Records for the task =>
Content starts

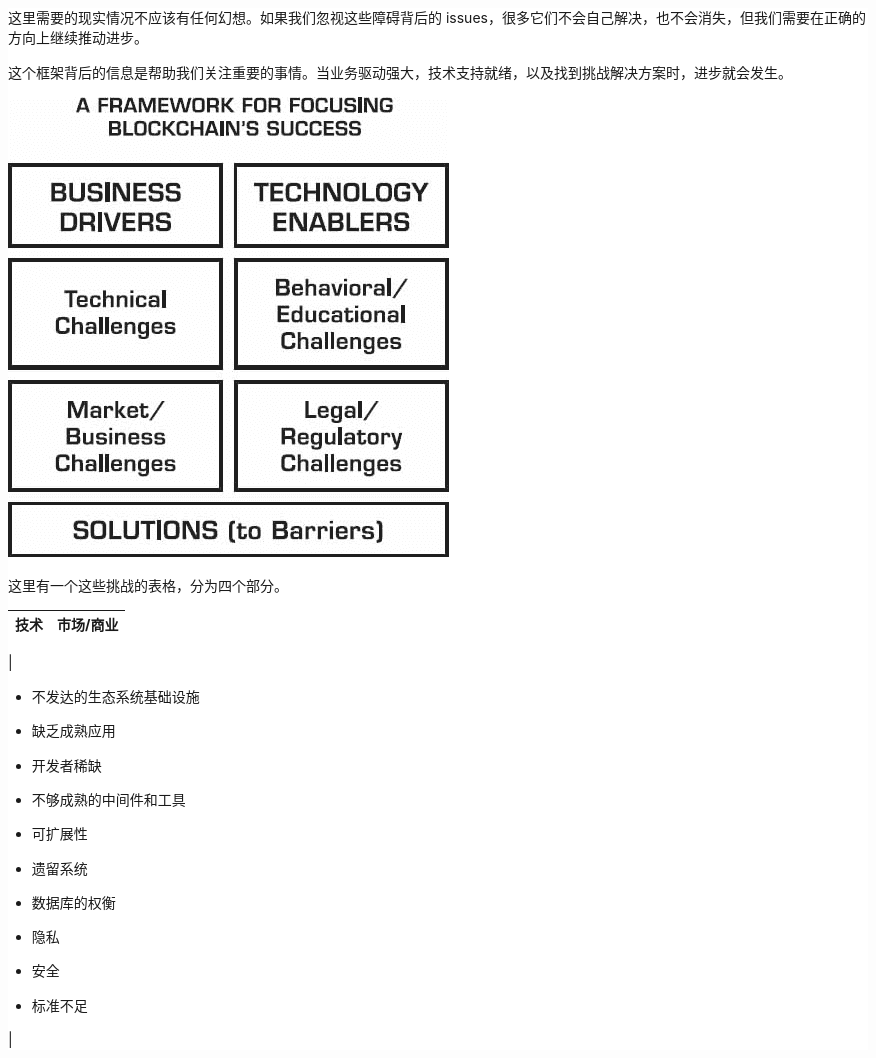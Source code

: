 这里需要的现实情况不应该有任何幻想。如果我们忽视这些障碍背后的 issues，很多它们不会自己解决，也不会消失，但我们需要在正确的方向上继续推动进步。

这个框架背后的信息是帮助我们关注重要的事情。当业务驱动强大，技术支持就绪，以及找到挑战解决方案时，进步就会发生。

![images](img/image00138.jpeg)

这里有一个这些挑战的表格，分为四个部分。

| 技术 | 市场/商业 |
| --- | --- |

|

+   不发达的生态系统基础设施

+   缺乏成熟应用

+   开发者稀缺

+   不够成熟的中间件和工具

+   可扩展性

+   遗留系统

+   数据库的权衡

+   隐私

+   安全

+   标准不足

|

Content ends

What is required => Copy out the whole listing exactly. Skip its pictures.

Reply =>
Source code

: 这里需要的现实情况不应该有任何幻想。如果我们忽视这些障碍背后的 issues，很多它们不会自己解决，也不会消失，但我们需要在正确的方向上继续推动进步。

这个框架背后的信息是帮助我们关注重要的事情。当业务驱动强大，技术支持就绪，以及找到挑战解决方案时，进步就会发生。

![images](img/image00138.jpeg)

这里有一个这些挑战的表格，分为四个部分。

| 技术 | 市场/商业 |
| --- | --- |

|

+   不发达的生态系统基础设施

+   缺乏成熟应用

+   开发者稀缺

+   不够成熟的中间件和工具

+   可扩展性

+   遗留系统

+   数据库的权衡

+   隐私

+   安全

+   标准不足

|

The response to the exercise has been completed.